U mnie dzisiaj kot ułożył się w donicy z dwarfem Wild Fred. Nie wiem, po co mu to było (kotu, nie dwarfowi), bo donica wcale nie jest duża - 10 l. Kota przepędziłam, dwarfa podniosłam - stracił dwa dolne liście, ale łodyga okazała się odporna, nie złamała się. Dałam mu podpórkę i po kilku godzinach od zdarzenia wygląda jak inne dwarfy. Nie więdnie, czyli nic poważnego się nie stało. Jednak te dwarfy są naprawdę wytrzymałe
MagdaMisia pisze:Mirku, uda się, spokojnie!
A gdzie czubek? w wodzie?
Czubek bezpowrotnie stracony
Pozdrawiam, Mirek
Powyższy post wyraża jedynie opinię autora w dniu dzisiejszym. Nie może on służyć przeciwko niemu w dniu jutrzejszym, ani każdym innym, następującym po tym terminie. Autor zastrzega sobie prawo zmiany poglądów.

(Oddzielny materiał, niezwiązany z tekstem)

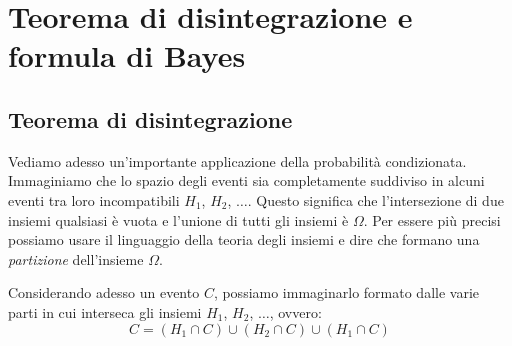 \section{Teorema di disintegrazione e formula di Bayes}
\label{sec:05_bayes}
\subsection{Teorema di disintegrazione}
Vediamo adesso un'importante applicazione della probabilità condizionata. 
Immaginiamo che lo spazio degli eventi sia completamente suddiviso in alcuni 
eventi tra loro incompatibili $H_1$, $H_2$, $\dots$. Questo significa che 
l'intersezione di due insiemi qualsiasi è vuota e l'unione di tutti gli insiemi 
è $\Omega$. Per essere più precisi possiamo usare il linguaggio della teoria 
degli insiemi e dire che formano una \emph{partizione} dell'insieme $\Omega$. 

Considerando adesso un evento $C$, possiamo immaginarlo formato dalle varie 
parti in cui interseca gli insiemi $H_1$, $H_2$, $\dots$, ovvero:
$$ C = (H_1 \cap C) \cup (H_2 \cap C) \cup (H_1 \cap C)$$
\begin{inaccessibleblock}
 \begin{figure}[htpb]
\begin{minipage}[c]{.45\textwidth}
\end{minipage}\hfil
\begin{minipage}[c]{.45\textwidth}
\end{minipage}
\end{figure}
\end{inaccessibleblock}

Grażynko, ja Dwarfy do donic i skrzyń sadziłam bardzo wcześnie, dlatego już mają owocki, lubię je siać, bo nie wyciągają się na etapie rozsady, no i skrzynie, donice, łatwiej
zabezpieczyć przed przymrozkami, Twoje też niedługo zakwitną, Pink Passion należy do tych wcześniejszych, to moja ulubiona odmiana, nasionka dostałam od Kasi i od trzech lat wysiewam u siebie, to super smaczny pomidorek.
Pozdrawiam Irena
Irenko,
Piękny egzemplarz - będzie zbiór letni i jesienny
Martwię się, bo mój "kaleka" nie wypuszcza jeszcze wilków
Pozdrawiam, Mirek
Powyższy post wyraża jedynie opinię autora w dniu dzisiejszym. Nie może on służyć przeciwko niemu w dniu jutrzejszym, ani każdym innym, następującym po tym terminie. Autor zastrzega sobie prawo zmiany poglądów.